# How Panda adopted us



## 3CatLover (Jul 25, 2005)

Before we moved into our house, it was crawling with cats -- about 15 kittens lived in a storage room and it was their home/litter box. Several adult cats lived in the house along with the owners, too. There were about 4 left when we took possession. We got the owners to take one. Another was pregnant and we convinced the owner's ex-husband to take it to his farm with him. Another ran off. But the fourth stayed. 

Kitty #4 greeted us every time we arrived to do much-needed work on the house before moving in. He followed us around the yard and talked to us. He seemed friendly enough, but we already had 2 cats, which was 1 more than we had wanted anyway. The ex-husband, who didn't want yet another cat to add to the pregnant one he took away, called animal control and they came out and set a cage trap. The next day we arrived and Kitty #4 had gone in the cage and eaten up all the food and was triumphantly lounging on top of the cage! We should have known that was a sign from the heavens that he was meant to stay.

Moving day came and we brought our cats. Kitty #4 stayed, though we were not entirely convinced we wanted him. He lived on our back porch and slept in the chair there every night. He greeted us each day when we left for work. And our cats watched him through the window. When he started getting taken over by ear mites, we knew we had to take him to the vet. And the vet said, while we have him under we might as well neuter him, too. We acquiesced, though we still were not sure we wanted another cat. And he slept in our laundry room while he was recovering. Slowly, slowly, Kitty #4 weaseled his way into our hardened hearts and we finally let him in the house. After all, he had stuck it out for 3 months. He was not going anywhere. And it was like he had been ours forever. 

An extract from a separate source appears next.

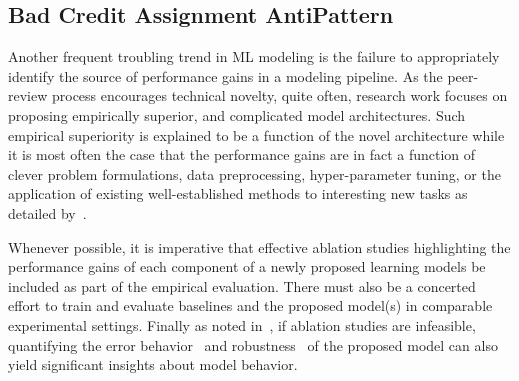 \subsection{Bad Credit Assignment AntiPattern}\label{sec:bad_credit_assignment}
Another frequent troubling trend in ML modeling is the failure to appropriately identify the source of performance gains in a modeling pipeline. As the peer-review process encourages technical novelty, quite often, research work focuses on proposing empirically superior, and complicated model architectures. Such empirical superiority is explained to be a function of the novel architecture while it is most often the case that the performance gains are in fact a function of clever problem formulations, data preprocessing, hyper-parameter tuning, or the application of existing well-established methods to interesting new tasks as detailed by~\cite{lipton2018troubling}. 

Whenever possible, it is imperative that effective ablation studies highlighting the performance gains of each component of a newly proposed learning models be included as part of the empirical evaluation. There must also be a concerted effort to train and evaluate baselines and the proposed model(s) in comparable experimental settings. Finally as noted in~\cite{lipton2018troubling}, if ablation studies are infeasible, quantifying the error behavior~\cite{kwiatkowski2013scaling} and robustness~\cite{cotterell2018all} of the proposed model can also yield significant insights about model behavior.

We are now so thankful that the owners left him behind, that ex-husband didn't take him, and that the animal control cage failed to capture him..... Almost like it was fate. He has a winning personality and obviously used that to his advantage. And that's how Panda adopted us.


----------



## Perdy_Pepa (Oct 9, 2005)

that was such a wonderful story... He was really determined


----------



## seashell (Dec 5, 2003)

*Panda*

A lovely story  It was meant to be.

seashell


----------



## Mitts & Tess (Sep 4, 2004)

Panda persistance paid off. Glad he is a part of your family now.
Havent been here in awhile. I just started reading this section of the forum. Glad I did!


----------